Saved entries
◇ ◇ ◇

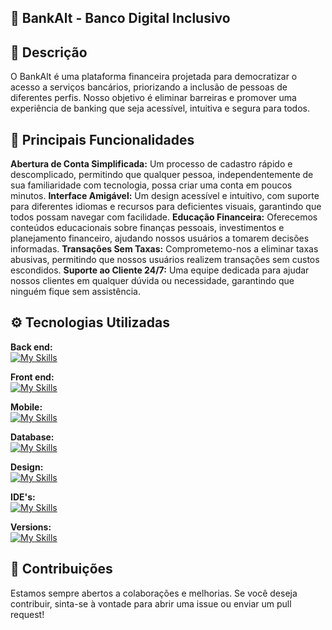 ## 🌟 BankAlt - Banco Digital Inclusivo


## 📜 Descrição
O BankAlt é uma plataforma financeira projetada para democratizar o acesso a serviços bancários, priorizando a inclusão de pessoas de diferentes perfis. Nosso objetivo é eliminar barreiras e promover uma experiência de banking que seja acessível, intuitiva e segura para todos.

## 🚀 Principais Funcionalidades
**Abertura de Conta Simplificada:** Um processo de cadastro rápido e descomplicado, permitindo que qualquer pessoa, independentemente de sua familiaridade com tecnologia, possa criar uma conta em poucos minutos. **Interface Amigável:** Um design acessível e intuitivo, com suporte para diferentes idiomas e recursos para deficientes visuais, garantindo que todos possam navegar com facilidade. **Educação Financeira:** Oferecemos conteúdos educacionais sobre finanças pessoais, investimentos e planejamento financeiro, ajudando nossos usuários a tomarem decisões informadas. **Transações Sem Taxas:** Comprometemo-nos a eliminar taxas abusivas, permitindo que nossos usuários realizem transações sem custos escondidos. **Suporte ao Cliente 24/7:** Uma equipe dedicada para ajudar nossos clientes em qualquer dúvida ou necessidade, garantindo que ninguém fique sem assistência. 

## ⚙️ Tecnologias Utilizadas

**Back end:** <br>
[![My Skills](https://skillicons.dev/icons?i=cs)](https://skillicons.dev)

**Front end:** <br>
[![My Skills](https://skillicons.dev/icons?i=html,css,js,php)](https://skillicons.dev)

**Mobile:** <br>
[![My Skills](https://skillicons.dev/icons?i=dart,flutter)](https://skillicons.dev)

**Database:** <br>
[![My Skills](https://skillicons.dev/icons?i=mysql)](https://skillicons.dev)

**Design:** <br>
[![My Skills](https://skillicons.dev/icons?i=figma)](https://skillicons.dev)

**IDE's:** <br>
[![My Skills](https://skillicons.dev/icons?i=vscode,visualstudio)](https://skillicons.dev)

**Versions:** <br>
[![My Skills](https://skillicons.dev/icons?i=git,github)](https://skillicons.dev)

## 🤝 Contribuições
Estamos sempre abertos a colaborações e melhorias. Se você deseja contribuir, sinta-se à vontade para abrir uma issue ou enviar um pull request! 



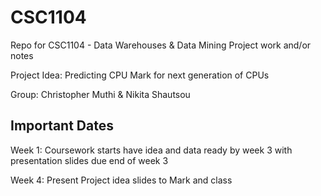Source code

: # CSC1104
Repo for CSC1104 - Data Warehouses &amp; Data Mining Project work and/or notes

Project Idea: Predicting CPU Mark for next generation of CPUs

Group: Christopher Muthi & Nikita Shautsou

## Important Dates
Week 1: Coursework starts have idea and data ready by week 3 with presentation slides due end of week 3

Week 4: Present Project idea slides to Mark and class
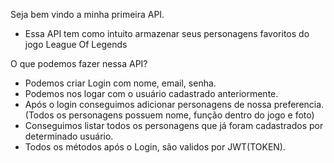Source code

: Seja bem vindo a minha primeira API.

- Essa API tem como intuito armazenar seus personagens favoritos do jogo League Of Legends

O que podemos fazer nessa API?

- Podemos criar Login com nome, email, senha.
- Podemos nos logar com o usuário cadastrado anteriormente.
- Após o login conseguimos adicionar personagens de nossa preferencia. (Todos os personagens possuem nome, função dentro do jogo e foto)
- Conseguimos listar todos os personagens que já foram cadastrados por determinado usuário. 
- Todos os métodos após o Login, são validos por JWT(TOKEN).
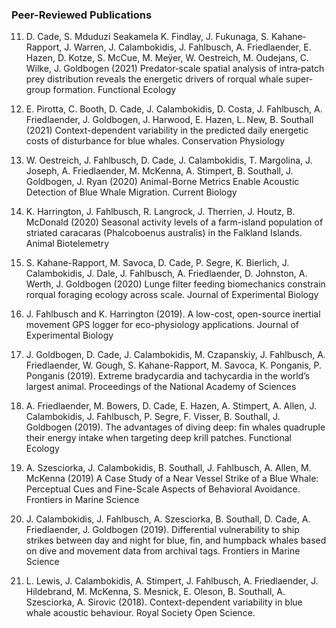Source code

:
### Peer-Reviewed Publications 

11. D. Cade, S. Mduduzi Seakamela K. Findlay, J. Fukunaga, S. Kahane‐Rapport, J. Warren, J. Calambokidis, J. Fahlbusch, A. Friedlaender, E. Hazen, D. Kotze, S. McCue, M. Meÿer, W. Oestreich, M. Oudejans, C. Wilke, J. Goldbogen (2021) Predator‐scale spatial analysis of intra‐patch prey distribution reveals the energetic drivers of rorqual whale super‐group formation. Functional Ecology 

10. E. Pirotta, C. Booth, D. Cade, J. Calambokidis, D. Costa, J. Fahlbusch, A. Friedlaender, J.
Goldbogen, J. Harwood, E. Hazen, L. New, B. Southall (2021) Context-dependent variability in the predicted daily energetic costs of disturbance for blue whales. Conservation Physiology

9. W. Oestreich, J. Fahlbusch, D. Cade, J. Calambokidis, T. Margolina, J. Joseph, A. Friedlaender, M. McKenna, A. Stimpert, B. Southall, J. Goldbogen, J. Ryan (2020) Animal-Borne Metrics Enable Acoustic Detection of Blue Whale Migration. Current Biology

8. K. Harrington, J. Fahlbusch, R. Langrock, J. Therrien, J. Houtz, B. McDonald (2020) Seasonal activity levels of a farm-island population of striated caracaras (Phalcoboenus australis) in the Falkland Islands. Animal Biotelemetry

7. S. Kahane-Rapport, M. Savoca, D. Cade, P. Segre, K. Bierlich, J. Calambokidis, J. Dale, J. Fahlbusch, A. Friedlaender, D. Johnston, A. Werth, J. Goldbogen (2020) Lunge filter feeding biomechanics constrain rorqual foraging ecology across scale. Journal of Experimental Biology

6. J. Fahlbusch and K. Harrington (2019). A low-cost, open-source inertial movement GPS logger for eco-physiology applications. Journal of Experimental Biology

5. J. Goldbogen, D. Cade, J. Calambokidis, M. Czapanskiy, J. Fahlbusch, A. Friedlaender, W. Gough, S. Kahane-Rapport, M. Savoca, K. Ponganis, P. Ponganis (2019). Extreme bradycardia and tachycardia in the world’s largest animal. Proceedings of the National Academy of Sciences

4. A. Friedlaender, M. Bowers, D. Cade, E. Hazen, A. Stimpert, A. Allen, J. Calambokidis, J. Fahlbusch, P. Segre, F. Visser, B. Southall, J. Goldbogen (2019). The advantages of diving deep: fin whales quadruple their energy intake when targeting deep krill patches. Functional Ecology 

3. A. Szesciorka, J. Calambokidis, B. Southall, J. Fahlbusch, A. Allen, M. McKenna (2019) A Case Study of a Near Vessel Strike of a Blue Whale: Perceptual Cues and Fine-Scale Aspects of Behavioral Avoidance. Frontiers in Marine Science

2. J. Calambokidis, J. Fahlbusch, A. Szesciorka, B. Southall, D. Cade, A. Friedlaender, J. Goldbogen (2019). Differential vulnerability to ship strikes between day and night for blue, fin, and humpback whales based on dive and movement data from archival tags. Frontiers in Marine Science

1. L. Lewis, J. Calambokidis, A. Stimpert, J. Fahlbusch, A. Friedlaender, J. Hildebrand, M. McKenna, S. Mesnick, E. Oleson, B. Southall, A. Szesciorka, A. Sirovic (2018). Context-dependent variability in blue whale acoustic behaviour. Royal Society Open Science. 
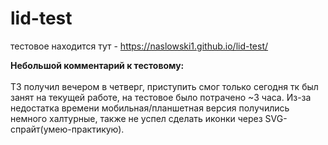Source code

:# lid-test

тестовое находится тут - https://naslowski1.github.io/lid-test/

<b>Небольшой комментарий к тестовому:</b>
<br>
<br>
ТЗ получил вечером в четверг, приступить смог только сегодня тк был занят на текущей работе, на тестовое было потрачено ~3 часа.
Из-за недостатка времени мобильная/планшетная версия получились немного халтурные, также не успел сделать иконки через SVG-спрайт(умею-практикую).
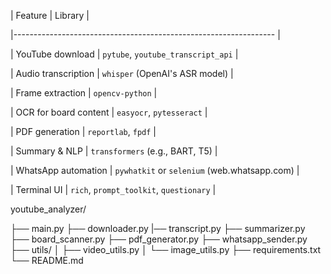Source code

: | Feature               | 
Library                                      |

|----------------------------------------------------------------- |

| YouTube download      | `pytube`, `youtube_transcript_api`           |

| Audio transcription   | `whisper` (OpenAI's ASR model)               |

| Frame extraction      | `opencv-python`                              |

| OCR for board content | `easyocr`, `pytesseract`                     |

| PDF generation        | `reportlab`, `fpdf`                          |

| Summary & NLP         | `transformers` (e.g., BART, T5)              |

| WhatsApp automation   | `pywhatkit` or `selenium` (web.whatsapp.com) |

| Terminal UI           | `rich`, `prompt_toolkit`, `questionary`      |




youtube_analyzer/ 

├── main.py
├── downloader.py
|── transcript.py
├── summarizer.py
├── board_scanner.py
├── pdf_generator.py
├── whatsapp_sender.py
├── utils/
│   ├── video_utils.py
│   └── image_utils.py
├── requirements.txt
└── README.md
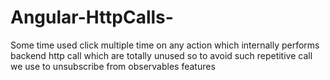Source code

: # Angular-HttpCalls-

Some time used click multiple time on any action which internally performs backend http call which are totally unused so to avoid such repetitive call we use to unsubscribe from observables features
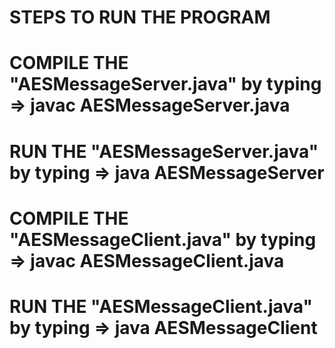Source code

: # STEPS TO RUN THE PROGRAM

# COMPILE THE "AESMessageServer.java" by typing => javac AESMessageServer.java

# RUN THE "AESMessageServer.java" by typing => java AESMessageServer

# COMPILE THE "AESMessageClient.java" by typing => javac AESMessageClient.java

# RUN THE "AESMessageClient.java" by typing => java AESMessageClient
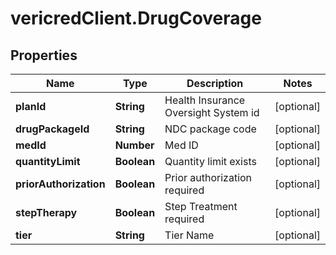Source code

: # vericredClient.DrugCoverage

## Properties
Name | Type | Description | Notes
------------ | ------------- | ------------- | -------------
**planId** | **String** | Health Insurance Oversight System id | [optional] 
**drugPackageId** | **String** | NDC package code | [optional] 
**medId** | **Number** | Med ID | [optional] 
**quantityLimit** | **Boolean** | Quantity limit exists | [optional] 
**priorAuthorization** | **Boolean** | Prior authorization required | [optional] 
**stepTherapy** | **Boolean** | Step Treatment required | [optional] 
**tier** | **String** | Tier Name | [optional] 


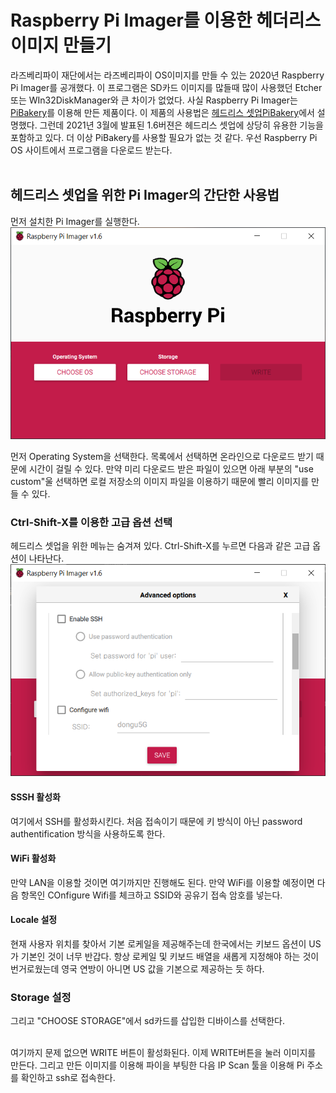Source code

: # Raspberry Pi Imager를 이용한 헤더리스 이미지 만들기
라즈베리파이 재단에서는 라즈베리파이 OS이미지를 만들 수 있는 2020년 Raspberry Pi Imager를 공개했다. 이 프로그램은 SD카드 이미지를 많들때 많이 사용했던 Etcher 또는 WIn32DiskManager와 큰 차이가 없었다. 사실 Raspberry Pi Imager는  [PiBakery](https://www.pibakery.org/)를 이용해 만든 제품이다. 이 제품의 사용법은 [헤드리스 셋업PiBakery](https://github.com/raspberry-pi-maker/RaspberryPi-For-Makers/blob/master/tips/chap-01/headless_setup.md)에서 설명했다. 
그런데 2021년 3월에 발표된 1.6버젼은 헤드리스 셋업에 상당히 유용한 기능을 포함하고 있다. 더 이상 PiBakery를 사용할 필요가 없는 것 같다.
우선 Raspberry Pi OS 사이트에서 프로그램을 다운로드 받는다.  <br/><br/>


## 헤드리스 셋업을 위한 Pi Imager의 간단한 사용법
먼저 설치한 Pi Imager를 실행한다.  
![초기 화면](../../tip_image/1-pi-imager-1.png)  

먼저 Operating System을 선택한다. 목록에서 선택하면 온라인으로 다운로드 받기 때문에 시간이 걸릴 수 있다. 만약 미리 다운로드 받은 파일이 있으면 아래 부분의 "use custom"울 선택하면 로컬 저장소의 이미지 파일을 이용하기 때문에 빨리 이미지를 만들 수 있다.

### Ctrl-Shift-X를 이용한 고급 옵션 선택
헤드리스 셋업을 위한 메뉴는 숨겨져 있다. Ctrl-Shift-X를 누르면 다음과 같은 고급 옵션이 나타난다.
![고급 옵션](../../tip_image/1-pi-imager-2.png)  


#### SSSH 활성화
여기에서 SSH를 활성화시킨다. 처음 접속이기 때문에 키 방식이 아닌 password authentification 방식을 사용하도록 한다. 

#### WiFi 활성화
만약 LAN을 이용할 것이면 여기까지만 진행해도 된다. 만약 WiFi를 이용할 예정이면 다음 항목인 COnfigure Wifi를 체크하고 SSID와 공유기 접속 암호를 넣는다.


#### Locale 설정
현재 사용자 위치를 찾아서 기본 로케일을 제공해주는데 한국에서는 키보드 옵션이 US가 기본인 것이 너무 반갑다. 항상 로케일 및 키보드 배열을 새롭게 지정해야 하는 것이 번거로웠는데 영국 연방이 아니면 US 값을 기본으로 제공하는 듯 하다.


### Storage 설정
그리고 "CHOOSE STORAGE"에서 sd카드를 삽입한 디바이스를 선택한다.<br/><br/>


여기까지 문제 없으면 WRITE 버튼이 활성화된다. 이제 WRITE버튼을 눌러 이미지를 만든다. 그리고 만든 이미지를 이용해 파이을 부팅한 다음 IP Scan 툴을 이용해 Pi 주소를 확인하고 ssh로 접속한다.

◇ ◇ ◇

- [Assignment]
From the entries, report each line that includes the word "generation".

- [Final answer]
Project Idea: Predicting CPU Mark for next generation of CPUs
| PDF generation        | `reportlab`, `fpdf`                          |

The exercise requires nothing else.